Here's a video with a little flying and a little comic action. Skimmers have tiny legs relative to the rest of their bodies. Watch the guy below walk all the way across the sandbar to harass a colleague. [please watch in HD]
Oh, and as I turned to leave--an odd looking tern. Up go the binoculars. What do you know? Gull-billed.
Kettle of unknown hawks, Charles River Peninsula, Needham, MA
A weird and slightly frustrating morning down at the CRP. It was crowded! A steady parade of dog walkers (most seemed friendly and appreciative of the property) and and someone fishing at every available river access point (some of whom were acting rather suspiciously). And knife to the heart of summer--the first bird I spot is a white-throated sparrow.
The adjacent Walker School property was host to a massive crow roost. I thought I knew this place--I've never seen anything like it here. I counted 50 flying off at one point. And up there in the sky, a kettle of hawks, noticed too late to have a chance of IDing.
The morning was salvaged by the discovery of wood ducks--seven or eight of them. I was able to get a few low light shots, undetected.
And what is this flower? This is the first year I've noticed them at the CRP. (There are larger ones in the swampy areas in Millennium Park). The buds seem to bloom one or two at a time. Lovely at close examination. [UPDATE: Moth Mullein, it seems.]
And finally, the yellow palm warblers have arrived (a couple of weeks early in my estimation).
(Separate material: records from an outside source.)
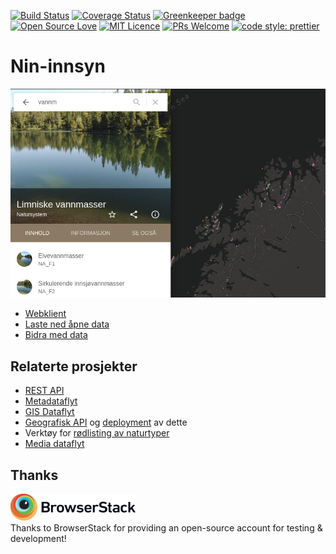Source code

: [![Build Status](https://travis-ci.org/Artsdatabanken/nin-innsyn.svg?branch=master)](https://travis-ci.org/Artsdatabanken/nin-innsyn)
[![Coverage Status](https://coveralls.io/repos/github/Artsdatabanken/nin-innsyn/badge.svg?branch=master)](https://coveralls.io/github/Artsdatabanken/nin-innsyn?branch=master)
[![Greenkeeper badge](https://badges.greenkeeper.io/Artsdatabanken/nin-innsyn.svg)](https://greenkeeper.io/)
[![Open Source Love](https://badges.frapsoft.com/os/v2/open-source.svg?v=103)](https://github.com/ellerbrock/open-source-badges/)
[![MIT Licence](https://badges.frapsoft.com/os/mit/mit.svg?v=103)](https://opensource.org/licenses/mit-license.php)
[![PRs Welcome](https://img.shields.io/badge/PRs-welcome-brightgreen.svg)](CONTRIBUTING.md#pull-requests)
[![code style: prettier](https://img.shields.io/badge/code_style-prettier-ff69b4.svg?style=flat-square)](https://github.com/prettier/prettier)

# Nin-innsyn

[![Screenshot](doc/screenshot.png "nin-innsyn screenshot")](https://nin.artsdatabanken.no)

- [Webklient](https://nin.artsdatabanken.no)
- [Laste ned åpne data](https://data.artsdatabanken.no/Natur_i_Norge)
- [Bidra med data](docs/BidraMedData.md)

## Relaterte prosjekter

- [REST API](https://github.com/Artsdatabanken/ogapi)
- [Metadataflyt](https://github.com/artsdatabanken/kverna)
- [GIS Dataflyt](https://github.com/artsdatabanken/grunnkart-dataflyt)
- [Geografisk API](https://github.com/Artsdatabanken/rasterQ) og [deployment](https://github.com/Artsdatabanken/rasterUploader) av dette
- Verktøy for [rødlisting av naturtyper](https://github.com/Artsdatabanken/natty)
- [Media dataflyt](https://github.com/Artsdatabanken/ografika)

## Thanks

<a href="https://www.browserstack.com/"><img src="doc/Browserstack-logo.svg" width="200px">
</a>
<br/>Thanks to BrowserStack for providing an open-source account for testing & development!
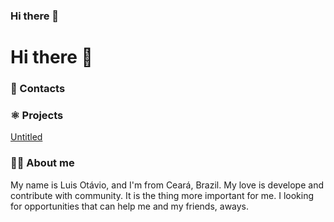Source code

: ### Hi there 👋

<!--
**luisotavio756/luisotavio756** is a ✨ _special_ ✨ repository because its `README.md` (this file) appears on your GitHub profile.

Here are some ideas to get you started:

- 🔭 I’m currently working on ...
- 🌱 I’m currently learning ...
- 👯 I’m looking to collaborate on ...
- 🤔 I’m looking for help with ...
- 💬 Ask me about ...
- 📫 How to reach me: ...
- 😄 Pronouns: ...
- ⚡ Fun fact: ...
-->

# Hi there 👋

### 📲 Contacts

### ⚛ Projects

[Untitled](https://www.notion.so/83bc3f0179804d22b0411efb4ff4b12a)

### 👩‍💻 About me

My name is Luis Otávio, and I'm from Ceará, Brazil. My love is develope and contribute with community. It is the thing more important for me. I looking for opportunities that can help me and my friends, aways.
Let's see if I can get better photos than this.
Eastern Bluebird, Charles River Peninsula, Needham, MA
Can't resist the bluebirds these days. Not when they are so cooperative, especially. There were three of them on the tower (I've seen as many as five at one time there).
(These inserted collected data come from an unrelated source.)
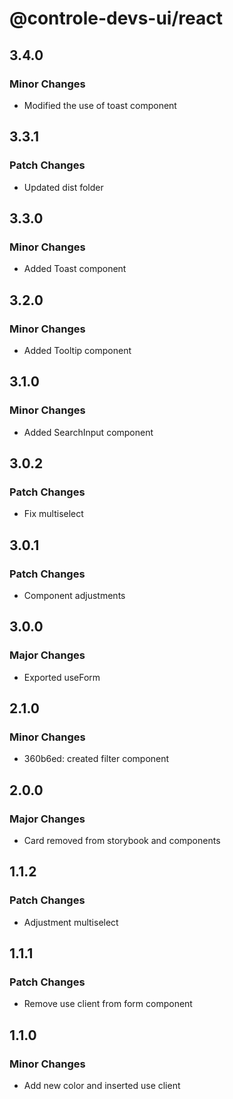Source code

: # @controle-devs-ui/react

## 3.4.0

### Minor Changes

- Modified the use of toast component

## 3.3.1

### Patch Changes

- Updated dist folder

## 3.3.0

### Minor Changes

- Added Toast component

## 3.2.0

### Minor Changes

- Added Tooltip component

## 3.1.0

### Minor Changes

- Added SearchInput component

## 3.0.2

### Patch Changes

- Fix multiselect

## 3.0.1

### Patch Changes

- Component adjustments

## 3.0.0

### Major Changes

- Exported useForm

## 2.1.0

### Minor Changes

- 360b6ed: created filter component

## 2.0.0

### Major Changes

- Card removed from storybook and components

## 1.1.2

### Patch Changes

- Adjustment multiselect

## 1.1.1

### Patch Changes

- Remove use client from form component

## 1.1.0

### Minor Changes

- Add new color and inserted use client
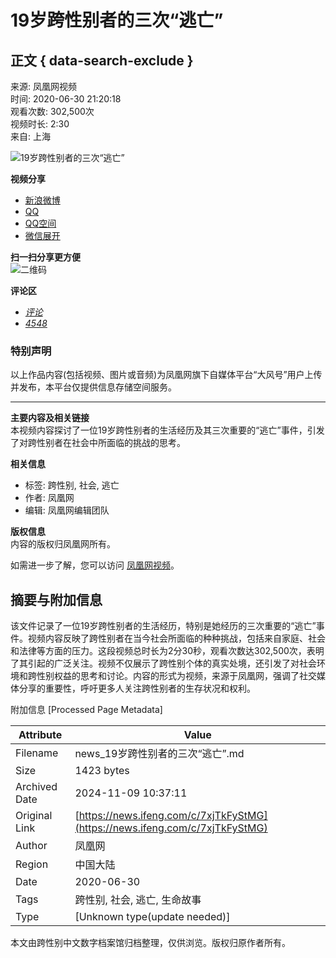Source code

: # 19岁跨性别者的三次“逃亡”

## 正文 { data-search-exclude }


来源: 凤凰网视频  
时间: 2020-06-30 21:20:18  
观看次数: 302,500次  
视频时长: 2:30  
来自: 上海

![19岁跨性别者的三次“逃亡”](https://d.ifengimg.com/w72_h40/x0.ifengimg.com/res/2020/0ADC5ABFCDA78B622711604759078109D410431B_size397_w600_h338.png)

**视频分享**  
- [新浪微博](javascript:void(0) "分享到新浪微博")
- [QQ](javascript:void(0) "分享到QQ")
- [QQ空间](javascript:void(0) "分享到QQ空间")
- [微信展开](javascript:void(0) "分享到微信")

**扫一扫分享更方便**  
![二维码](https://qrcode.ifeng.com/2024/11/09/7b295069ed27e94476cfd4c89630d410.png)

**评论区**  
- [_评论_](javascript:; "评论")
- [_4548_](javascript:void(0) "评论")

### 特别声明
以上作品内容(包括视频、图片或音频)为凤凰网旗下自媒体平台“大风号”用户上传并发布，本平台仅提供信息存储空间服务。

---

**主要内容及相关链接**  
本视频内容探讨了一位19岁跨性别者的生活经历及其三次重要的“逃亡”事件，引发了对跨性别者在社会中所面临的挑战的思考。

**相关信息**  
- 标签: 跨性别, 社会, 逃亡
- 作者: 凤凰网
- 编辑: 凤凰网编辑团队

**版权信息**  
内容的版权归凤凰网所有。

如需进一步了解，您可以访问 [凤凰网视频](http://v.ifeng.com/#_v_mininav_logo_pc)。

## 摘要与附加信息

<!-- tcd_abstract -->
该文件记录了一位19岁跨性别者的生活经历，特别是她经历的三次重要的“逃亡”事件。视频内容反映了跨性别者在当今社会所面临的种种挑战，包括来自家庭、社会和法律等方面的压力。这段视频总时长为2分30秒，观看次数达302,500次，表明了其引起的广泛关注。视频不仅展示了跨性别个体的真实处境，还引发了对社会环境和跨性别权益的思考和讨论。内容的形式为视频，来源于凤凰网，强调了社交媒体分享的重要性，呼吁更多人关注跨性别者的生存状况和权利。
<!-- tcd_abstract_end -->

附加信息 [Processed Page Metadata]

| Attribute       | Value                                  |
|-----------------|----------------------------------------|
| Filename        | news_19岁跨性别者的三次“逃亡”.md                             |
| Size            | 1423 bytes                           |
| Archived Date   | 2024-11-09 10:37:11                             |
| Original Link   | [https://news.ifeng.com/c/7xjTkFyStMG](https://news.ifeng.com/c/7xjTkFyStMG)                       |
| Author          | 凤凰网                               |
| Region          | 中国大陆                               |
| Date            | 2020-06-30                                 |
| Tags            | 跨性别, 社会, 逃亡, 生命故事                                 |
| Type            | [Unknown type(update needed)]                                 |
<!-- tcd_table_end -->

本文由跨性别中文数字档案馆归档整理，仅供浏览。版权归原作者所有。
In other news, I tracked down the yellow-breasted chat that's been lurking around the lower garden in Nahanton Park. It is so rare to see them out in the open. I fired off the camera quickly without looking and just prayed it was in the shot. Got it! Not quite focused, but definitely there! Here's another shot (also just lucky) a little more zoomed out. Cool bird.
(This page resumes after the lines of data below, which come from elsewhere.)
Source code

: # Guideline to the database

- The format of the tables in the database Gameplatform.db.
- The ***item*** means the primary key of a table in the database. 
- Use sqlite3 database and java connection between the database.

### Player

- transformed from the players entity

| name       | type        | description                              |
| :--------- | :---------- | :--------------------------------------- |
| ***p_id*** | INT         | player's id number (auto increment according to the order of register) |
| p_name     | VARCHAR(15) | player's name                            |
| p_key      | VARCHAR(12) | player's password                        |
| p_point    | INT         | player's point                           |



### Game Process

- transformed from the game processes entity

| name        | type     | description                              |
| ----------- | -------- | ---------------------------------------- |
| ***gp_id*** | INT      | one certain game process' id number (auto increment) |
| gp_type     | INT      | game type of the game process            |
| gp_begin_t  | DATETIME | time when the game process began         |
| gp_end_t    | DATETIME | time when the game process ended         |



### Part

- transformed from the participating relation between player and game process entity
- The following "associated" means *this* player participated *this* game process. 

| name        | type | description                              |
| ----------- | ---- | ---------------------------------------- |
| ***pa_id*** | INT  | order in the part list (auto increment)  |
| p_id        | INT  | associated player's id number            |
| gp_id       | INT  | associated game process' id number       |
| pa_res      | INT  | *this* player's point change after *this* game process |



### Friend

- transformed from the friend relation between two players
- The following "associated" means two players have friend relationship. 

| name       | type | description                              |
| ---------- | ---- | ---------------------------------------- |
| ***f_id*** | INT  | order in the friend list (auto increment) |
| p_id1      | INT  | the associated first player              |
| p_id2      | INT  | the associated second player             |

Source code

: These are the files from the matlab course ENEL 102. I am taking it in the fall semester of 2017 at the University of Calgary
Great Blue Heron, Charles River, Needham/West Roxbury, MA
Great fun the past two weekends going out on a canoe with L & L, launching from the Nahanton Park location of Charles River Canoe & Kayak. Last weekend the water level was very low so we only made it a mile or so upstream (lots of sandpipers, though); today, the water level was high enough we could get all the way to Millennium Park.
Many many great blue herons, some more approachable than others. Of particular note, a pair upstream acting a bit peculiar. What exactly are they doing? Herons are elaborate dancers around mating time. Or is this parent-child begging behavior? [UPDATE: This would appear to be rather more aggressive territory defense behavior--funny, I've seen plenty of heron squabbles but they usually resolve more quickly and decisively.] At any rate, as we approached, they stopped (seemingly a little embarrassed) and struck up the pose we usually see. What other things do herons do when they don't think we're watching?
I am an absolute canoe convert (big surprise). Favorite part: sandpiper flybys--much closer than the kind you get at beaches.
Here's a bonus yellowlegs from the trip last week.
Palm Warbler ("Western" variety), Charles River Peninsula, Needham, MA
Every fall I look forward to seeing you again. And here you are, a little ahead of schedule, out among the goldenrod, tail a-bobbing. The new camera is working out just fine!
In other CRP bird news: a quick glimpse of a prairie warbler (my first sighting on the property). Also, phoebes galore, some of whom were very cooperative photo subjects. As was this kingbird, presiding over berryland.
My favorite shot of the day, simply because it was surprising--this photo of a young bluebird (one of a dozen out playing in the fields this morning). See anything else? I swear, I didn't see the bobolink until after I had selected this photo for uploading.